(Para ese par que me regalaron la bendición de ser mamá)

En noches serenas como ésta todavía siento con nostalgia el vacío que tu cuerpecito dejó en mi interior. Fácilmente me acostumbré a tu calor, a tu movimiento incansable; a la magia que desde entonces desaparecía cualquier malestar; al compás de tu corazón que armonizaba al mío en la más perfecta interpretación de amor.

Era tan hermoso sentirte dentro que con gusto hubiera podido extender el tiempo. Confieso que me costó trabajo dejarte salir.

En noches serenas como ésta todavía puedo sentir el hueco de tu ausencia en mis brazos, acostumbrados a acunarte. La fragilidad de tu pequeño cuerpo me convertía en el ser más poderoso, me hacías capaz de protegerte de lo que fuera, de conseguir lo que sea por ti. Cabías, embonabas perfectamente en mí, como para quedarnos así por siempre. Me daba tanta fuerza, tanta paz y tranquilidad tenerte en brazos, que con gusto hubiera podido extender el tiempo. Confieso que me costó trabajo dejarte caminar.

En noches serenas como ésta añoro la fuerza de tu manita apretando la mía. Esa suavidad de tus dedos que intentaban alargarse para asirse a los míos y entonces poder dar tus primeros pasos, tus primeros saltos, tus primeras grandes hazañas. Esa manita que me convirtió en un roble, en cimiento, en sostén; que me obligó a aprender a parar y pensar, a observar el panorama y entender que en el camino hay más de una opción y que varias de ellas son la correcta. A inhalar y exhalar para encontrar la paz y la fuerza para detenernos y para seguir. Esa manita que me entregó la energía necesaria para asumirme incansable cuando se trataba de ti, que me transmitió la paciencia divina que jamás imagine tener. Esa manita de la que yo me sostenía también porque tomada de ella “respirar” tuvo sentido y razón, porque “seguir” no sólo no era cuestionable sino emocionante, porque “vivir” tuvo una verdadera definición.

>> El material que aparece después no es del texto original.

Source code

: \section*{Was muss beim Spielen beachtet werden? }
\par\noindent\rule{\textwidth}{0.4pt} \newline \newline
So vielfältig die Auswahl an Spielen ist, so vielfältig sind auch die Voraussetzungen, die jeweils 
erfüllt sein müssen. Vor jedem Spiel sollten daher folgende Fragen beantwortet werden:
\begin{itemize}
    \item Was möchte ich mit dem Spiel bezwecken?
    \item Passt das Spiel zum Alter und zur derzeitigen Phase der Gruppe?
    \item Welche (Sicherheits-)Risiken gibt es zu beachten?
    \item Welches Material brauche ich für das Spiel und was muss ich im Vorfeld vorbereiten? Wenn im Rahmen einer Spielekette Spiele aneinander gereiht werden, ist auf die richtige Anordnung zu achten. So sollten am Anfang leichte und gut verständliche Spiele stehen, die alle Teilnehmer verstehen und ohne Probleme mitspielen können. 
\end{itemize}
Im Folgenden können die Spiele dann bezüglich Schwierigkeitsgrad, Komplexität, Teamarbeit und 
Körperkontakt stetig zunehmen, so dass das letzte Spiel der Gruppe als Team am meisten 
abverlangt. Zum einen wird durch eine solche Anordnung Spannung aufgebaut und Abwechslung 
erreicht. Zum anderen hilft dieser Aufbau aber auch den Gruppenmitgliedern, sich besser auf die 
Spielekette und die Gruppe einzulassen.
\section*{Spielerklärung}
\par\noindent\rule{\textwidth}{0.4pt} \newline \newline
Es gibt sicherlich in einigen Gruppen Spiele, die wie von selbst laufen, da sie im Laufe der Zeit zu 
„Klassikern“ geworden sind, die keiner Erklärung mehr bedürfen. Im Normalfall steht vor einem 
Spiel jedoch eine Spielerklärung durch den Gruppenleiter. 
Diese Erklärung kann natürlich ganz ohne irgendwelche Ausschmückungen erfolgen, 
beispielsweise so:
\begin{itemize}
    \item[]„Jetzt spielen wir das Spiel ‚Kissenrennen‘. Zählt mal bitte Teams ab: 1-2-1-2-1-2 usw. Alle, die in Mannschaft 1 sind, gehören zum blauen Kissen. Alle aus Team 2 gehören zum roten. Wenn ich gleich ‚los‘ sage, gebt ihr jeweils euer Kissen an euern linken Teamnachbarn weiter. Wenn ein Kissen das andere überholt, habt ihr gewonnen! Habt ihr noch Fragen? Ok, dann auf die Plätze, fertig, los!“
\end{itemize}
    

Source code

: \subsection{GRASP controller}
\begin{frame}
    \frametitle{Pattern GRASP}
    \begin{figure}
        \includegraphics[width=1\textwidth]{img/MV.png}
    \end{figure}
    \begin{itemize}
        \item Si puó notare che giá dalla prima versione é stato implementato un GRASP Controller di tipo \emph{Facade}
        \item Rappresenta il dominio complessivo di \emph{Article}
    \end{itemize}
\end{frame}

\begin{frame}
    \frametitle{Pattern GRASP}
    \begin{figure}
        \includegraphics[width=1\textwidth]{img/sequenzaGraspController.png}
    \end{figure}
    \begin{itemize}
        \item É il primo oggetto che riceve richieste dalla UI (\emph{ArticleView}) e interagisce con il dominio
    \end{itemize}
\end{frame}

Me ha dado tanta felicidad, tanta satisfacción, tanta seguridad en mi misma; le ha dado tanto sentido a mi vida llevarte de la mano, que con gusto hubiera extendido el tiempo. Confieso que me costo trabajo encontrar la serenidad para soltarte y dejarte crecer.

En noches como ésta, en las que el insomnio y el silencio mezclan recuerdos con deseo y la oscuridad permite sentir con más fuerza el frío y oscuro hueco que la idea del futuro construye en mi estómago, en noches así es cuando empiezo a prever que voy a necesitar serenidad para entender que no me perteneces. Voy a necesitar serenidad para asumir que no voy a poder evitarte el dolor, la desilusión, el desamor, la desesperanza y el miedo que, cual antagonistas en la maravillosa obra que es tu vida, jugarán un papel importante en el proceso de enseñarte a ser feliz.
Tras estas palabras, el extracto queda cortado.